Pepper Money extends age limits on second charge mortgages

Borrowers can now use earned income up to age 75, with the maximum end-of-term age extended to 80

Pepper Money extends age limits on second charge mortgages

Specialist lender Pepper Money has enhanced its lending criteria, raising the maximum age for earned income and the end-of-term age limit on its second charge mortgages.

The lender will now accept earned income up to 75 years of age across all its second charge products. The maximum age at the end of the mortgage term has also been extended to 80.

The change, Pepper Money said, will allow borrowers to schedule repayments beyond the state retirement age if they can demonstrate sustainable income.

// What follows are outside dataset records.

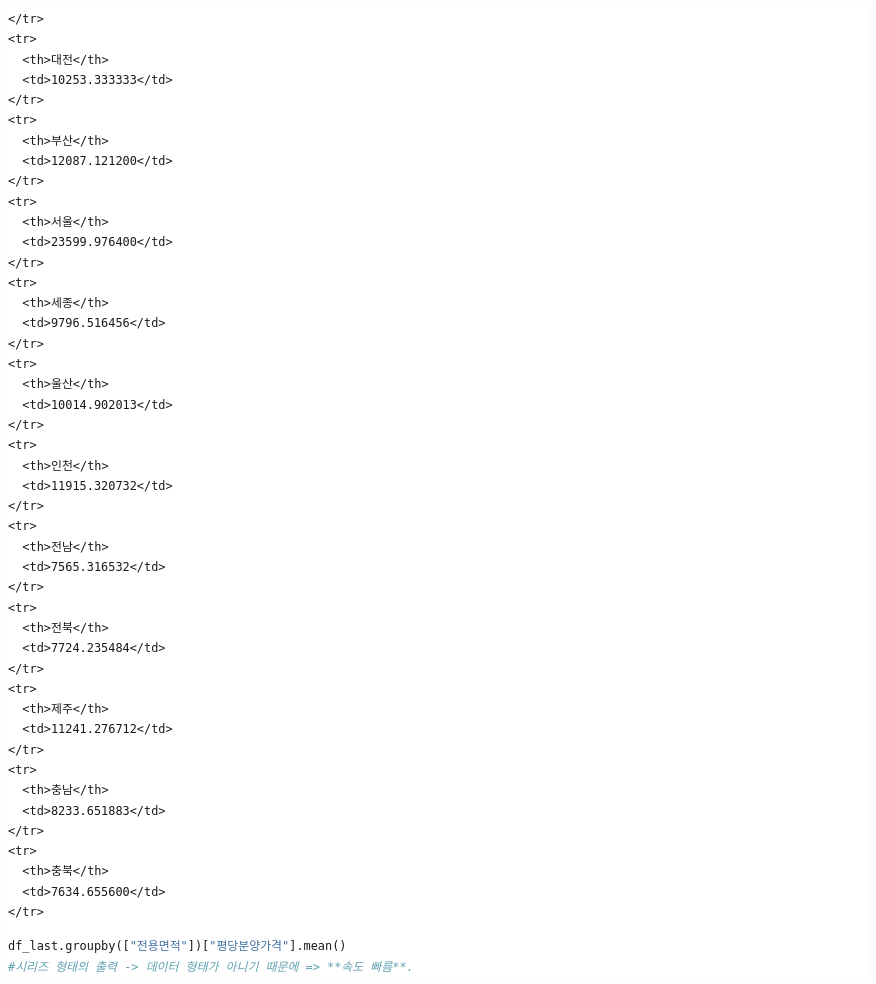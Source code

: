     </tr>
    <tr>
      <th>대전</th>
      <td>10253.333333</td>
    </tr>
    <tr>
      <th>부산</th>
      <td>12087.121200</td>
    </tr>
    <tr>
      <th>서울</th>
      <td>23599.976400</td>
    </tr>
    <tr>
      <th>세종</th>
      <td>9796.516456</td>
    </tr>
    <tr>
      <th>울산</th>
      <td>10014.902013</td>
    </tr>
    <tr>
      <th>인천</th>
      <td>11915.320732</td>
    </tr>
    <tr>
      <th>전남</th>
      <td>7565.316532</td>
    </tr>
    <tr>
      <th>전북</th>
      <td>7724.235484</td>
    </tr>
    <tr>
      <th>제주</th>
      <td>11241.276712</td>
    </tr>
    <tr>
      <th>충남</th>
      <td>8233.651883</td>
    </tr>
    <tr>
      <th>충북</th>
      <td>7634.655600</td>
    </tr>
  </tbody>
</table>
</div>




```python
df_last.groupby(["전용면적"])["평당분양가격"].mean()
#시리즈 형태의 출력 -> 데이터 형태가 아니기 때문에 => **속도 빠름**. 
```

Ryan McGrath (pictured), second charge sales director at Pepper Money, said the move is part of an effort to broaden accessibility to its second charge mortgages.

“We recognise that a growing number of customers are likely to be working to an older age,” he added. “By increasing the age we’ll accept earned income, we’re enabling customers to schedule their loan repayments over a term that suits their circumstances.

“Furthermore, increasing our maximum age at the end of term will enable more customers with retirement income to satisfy their borrowing needs.”

Earlier this year, Pepper Money introduced a feature called Payout Before Consent, which allows the lender to release funds to customers while awaiting consent from the primary mortgage lender. The feature aims to expedite the second charge mortgage process and provide brokers with greater certainty in helping clients achieve their financial goals.

Pepper Money, with offerings that include residential, Right to Buy, Help to Buy, shared ownership and second charge mortgages, was named the top specialist lender by brokers in the latest edition of the Mortgage Lender Benchmark by Smart Money People.

Want to be regularly updated with mortgage news and features? Get exclusive interviews, breaking news, and industry events in your inbox – subscribe to our FREE daily newsletter. You can also follow us on Facebook, X (formerly Twitter), and LinkedIn.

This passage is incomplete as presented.